1. MFC (Magnetic Film Cell) in MRAM
As a memory cell in MRAM, the magnetic film contains at least such a film structure as [F1/NF/F2], in which F1 and F2 represent two magnetic material layers and NF represents a nonmagnetic material layer interposed between the F1 layer and F2 layer. There is one and only one layer of the F1 and F2, the magnetization direction of which is fixed by a certain layer or layers of external materials (referred to as a nailed layer), thus can not vary as desired under the effect of a small external magnetic field; whereas the other layer is a soft magnetic layer, the magnetization direction of which can vary under the effect of a small external magnetic field (referred to as a free layer). The thickness of the nonmagnetic material layer is very thin which is typically between 0.5 nm and 3.0 nm. Taking such a magnetic film as a memory cell, when the magnetization directions of F1 and F2 are identical, the magnetic film cell MFC shows a low resistance state, and when the magnetization directions of F1 and F2 are opposite, the magnetic film cell MFC shows a high resistance state.
Therefore, the magnetic film cell MFC has two stable resistance states. By changing the magnetization direction of the free layer with respect to the nailed layer in the magnetic film cell MFC, the magnetic film cell MFC can be made to record information. By detecting the resistance state of the magnetic film cell MFC, the information stored therein can be obtained.
2. Typical MRAM Unit Structure
The structure of a commonly used magnetic film cell MFC is shown in FIG. 1. The MRAM structure is configured on a semiconductor substrate and needs totally 3 metal wiring layers M1, M2, M3 and a transitional metal layer TM. Except a read word line RWL, its ground line GND, write word line WWL and bit line BL are located in different metal wiring layers, respectively. The magnetic film cell MFC is connected to the drain region of a transistor ATR through the transitional metal layer TM, the metal wiring layers M2 and M1 as well as pertinent contact holes. The source region of the transistor ATR is connected with the ground line GND, and the gate of the transistor ATR is also the read word line RWL simultaneously.
The writing of information in the magnetic film cell MFC is completed by the cooperation of the bit line BL and the write word line WWL. When writing operation current pass through the bit line BL and the write word line WWL in a certain sequential relation, the corporate magnetic field of the magnetic fields generated by the both currents will make the magnetization direction of the free layer in the magnetic film cell MFC reverse to a certain direction, and the magnetization direction can be stabled on one desired state of its two stable states after canceling the currents of the bit line BL and the write word line WWL. Thus, the writing and storing of information in the magnetic film cell MFC is implemented.

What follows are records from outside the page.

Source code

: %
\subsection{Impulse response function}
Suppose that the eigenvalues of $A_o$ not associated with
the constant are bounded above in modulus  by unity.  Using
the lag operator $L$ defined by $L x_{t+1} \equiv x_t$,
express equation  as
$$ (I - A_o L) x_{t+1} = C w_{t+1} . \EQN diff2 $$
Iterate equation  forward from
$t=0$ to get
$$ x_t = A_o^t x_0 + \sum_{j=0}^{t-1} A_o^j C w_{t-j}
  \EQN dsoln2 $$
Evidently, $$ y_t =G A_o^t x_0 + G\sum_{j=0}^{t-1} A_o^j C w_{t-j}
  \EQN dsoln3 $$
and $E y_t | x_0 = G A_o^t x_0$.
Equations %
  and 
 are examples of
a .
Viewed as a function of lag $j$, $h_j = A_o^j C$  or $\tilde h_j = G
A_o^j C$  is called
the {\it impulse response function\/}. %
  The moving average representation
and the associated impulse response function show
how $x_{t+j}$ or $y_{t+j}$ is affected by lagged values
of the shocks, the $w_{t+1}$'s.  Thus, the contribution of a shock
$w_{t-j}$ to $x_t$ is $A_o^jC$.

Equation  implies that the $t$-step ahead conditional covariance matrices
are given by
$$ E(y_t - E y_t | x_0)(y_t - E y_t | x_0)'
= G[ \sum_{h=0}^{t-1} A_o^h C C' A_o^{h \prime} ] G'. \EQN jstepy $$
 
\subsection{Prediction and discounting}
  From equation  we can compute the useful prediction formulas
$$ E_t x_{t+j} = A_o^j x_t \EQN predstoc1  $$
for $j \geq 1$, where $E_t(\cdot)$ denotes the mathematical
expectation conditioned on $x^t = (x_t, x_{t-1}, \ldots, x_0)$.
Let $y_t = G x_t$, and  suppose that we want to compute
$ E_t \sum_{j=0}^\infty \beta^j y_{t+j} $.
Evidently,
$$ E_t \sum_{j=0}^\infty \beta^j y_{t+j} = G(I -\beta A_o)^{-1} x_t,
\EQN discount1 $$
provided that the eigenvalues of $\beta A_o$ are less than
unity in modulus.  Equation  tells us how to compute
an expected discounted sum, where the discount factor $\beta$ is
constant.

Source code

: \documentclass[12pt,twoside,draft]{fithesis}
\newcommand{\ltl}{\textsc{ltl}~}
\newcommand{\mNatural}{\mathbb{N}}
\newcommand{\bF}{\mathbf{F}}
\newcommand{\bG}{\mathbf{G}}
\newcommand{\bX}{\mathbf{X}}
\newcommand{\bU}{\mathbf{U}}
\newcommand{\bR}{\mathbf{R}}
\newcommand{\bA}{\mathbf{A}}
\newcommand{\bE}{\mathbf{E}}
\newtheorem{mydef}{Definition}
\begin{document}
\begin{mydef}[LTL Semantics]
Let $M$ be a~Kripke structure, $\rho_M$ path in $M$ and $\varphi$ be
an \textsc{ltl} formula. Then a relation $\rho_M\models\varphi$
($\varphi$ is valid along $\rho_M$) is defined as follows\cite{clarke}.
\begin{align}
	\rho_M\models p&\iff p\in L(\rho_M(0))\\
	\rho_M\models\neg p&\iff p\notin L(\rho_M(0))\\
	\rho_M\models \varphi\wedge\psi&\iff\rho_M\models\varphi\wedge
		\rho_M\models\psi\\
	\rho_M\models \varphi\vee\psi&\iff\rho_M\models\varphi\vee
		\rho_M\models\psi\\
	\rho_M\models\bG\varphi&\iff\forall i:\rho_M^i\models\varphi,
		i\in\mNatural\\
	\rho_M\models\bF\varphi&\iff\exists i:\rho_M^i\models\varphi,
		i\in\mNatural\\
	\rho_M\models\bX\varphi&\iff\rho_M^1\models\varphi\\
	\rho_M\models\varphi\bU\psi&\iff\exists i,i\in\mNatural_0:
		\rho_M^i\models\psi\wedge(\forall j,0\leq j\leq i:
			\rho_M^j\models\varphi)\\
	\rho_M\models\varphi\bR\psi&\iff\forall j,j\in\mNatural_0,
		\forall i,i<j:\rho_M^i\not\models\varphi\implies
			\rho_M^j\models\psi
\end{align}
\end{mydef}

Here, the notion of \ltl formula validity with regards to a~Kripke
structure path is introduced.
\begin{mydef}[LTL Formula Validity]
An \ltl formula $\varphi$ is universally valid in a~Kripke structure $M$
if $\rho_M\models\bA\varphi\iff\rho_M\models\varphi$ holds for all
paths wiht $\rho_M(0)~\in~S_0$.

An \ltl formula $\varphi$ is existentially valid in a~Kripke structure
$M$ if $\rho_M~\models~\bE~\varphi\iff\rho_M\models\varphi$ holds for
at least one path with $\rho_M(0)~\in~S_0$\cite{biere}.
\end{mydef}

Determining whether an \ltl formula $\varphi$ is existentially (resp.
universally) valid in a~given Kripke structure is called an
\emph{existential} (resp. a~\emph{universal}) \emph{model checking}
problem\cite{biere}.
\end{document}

The reading of the information in the magnetic film cell MFC is controlled by the read word line RWL. When the reading is enabled, the read word line RWL is controlled onto an appropriate level to make the transistor ATR to turn on. At this time, there exists an electronic closed circuit from the bit BL (metal wiring layer M3) to the ground line GND through the magnetic film cell MFC, the transitional metal layer TM, a contact hole, the metal wiring layer M2, a contact hole, the metal wiring layer M1, a contact hole, the drain region of the transistor ATR and the source region of the transistor ATR. Therefore, when an appropriate current is provided by the bit line BL, the current resistance state of the magnetic film cell MFC can be extracted. Thus, the reading of information in the magnetic film cell MFC is implemented.

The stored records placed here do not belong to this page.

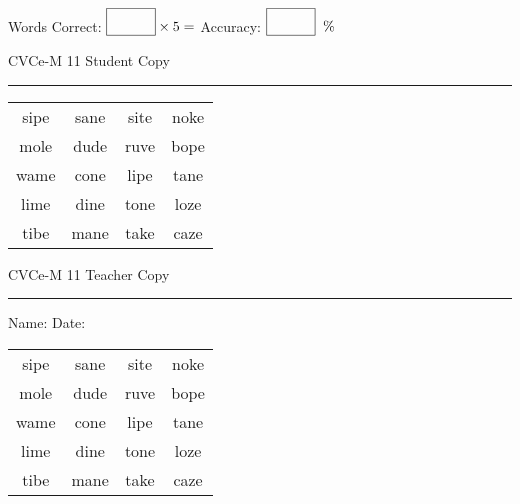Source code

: \documentclass{memoir}
\begin{document}
\small

Words Correct: $\fbox{\phantom{\huge 100}} \times 5 = $ Accuracy: $\fbox{\phantom{\huge 100}}\;\; \%$ 

\vfill

\newpage


\footnotesize \noindent
CVCe-M 11 \hfill Student Copy
\smallskip
\hrule

\Large

\setlength{\tabcolsep}{14pt}
\def\arraystretch{2}

{\selectfont


\begin{vplace}[0.5]
\begin{center}
\begin{tabular}{cccc}
sipe & sane & site & noke \\
mole & dude & ruve & bope \\
wame & cone & lipe & tane \\
lime & dine & tone & loze \\
tibe & mane & take & caze \\
\end{tabular}
\end{center}
\end{vplace}

}

\newpage

\footnotesize \noindent
CVCe-M 11 \hfill Teacher Copy
\smallskip
\hrule

\small

\vfill

\noindent
Name: \underline{\hspace{1.75in}} \hfill Date: \underline{\hspace{1in}}

\Large

{\selectfont


\begin{vplace}[0.5]
\begin{center}
\begin{tabular}{cccc}
sipe & sane & site & noke \\
mole & dude & ruve & bope \\
wame & cone & lipe & tane \\
lime & dine & tone & loze \\
tibe & mane & take & caze \\
\end{tabular}
\end{center}
\end{vplace}



}
\end{document}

As mentioned above, the MRAM with this kind of structure needs up to 3 metal wiring layers and a transitional metal layer to form its electronic connection, which makes the manufacturing process of the MRAM complicated and its cost high. In addition, before manufacturing the magnetic film cell MFC, the processing operations such as deposition, wiring, punching, insulating medium filling and covering up, and etc. have been experienced on the substrate many times, which makes the smoothness of the surface of the manufacturing face of the magnetic film cell MFC relatively poor, so a special surface polishing processing (such as CMP, Chemical-Mechanical Polishing) should be conducted so as to meet special requirement of the magnetic film cell for the smoothness of the substrate surface. This is also an issue increasing processing difficulty and manufacturing cost.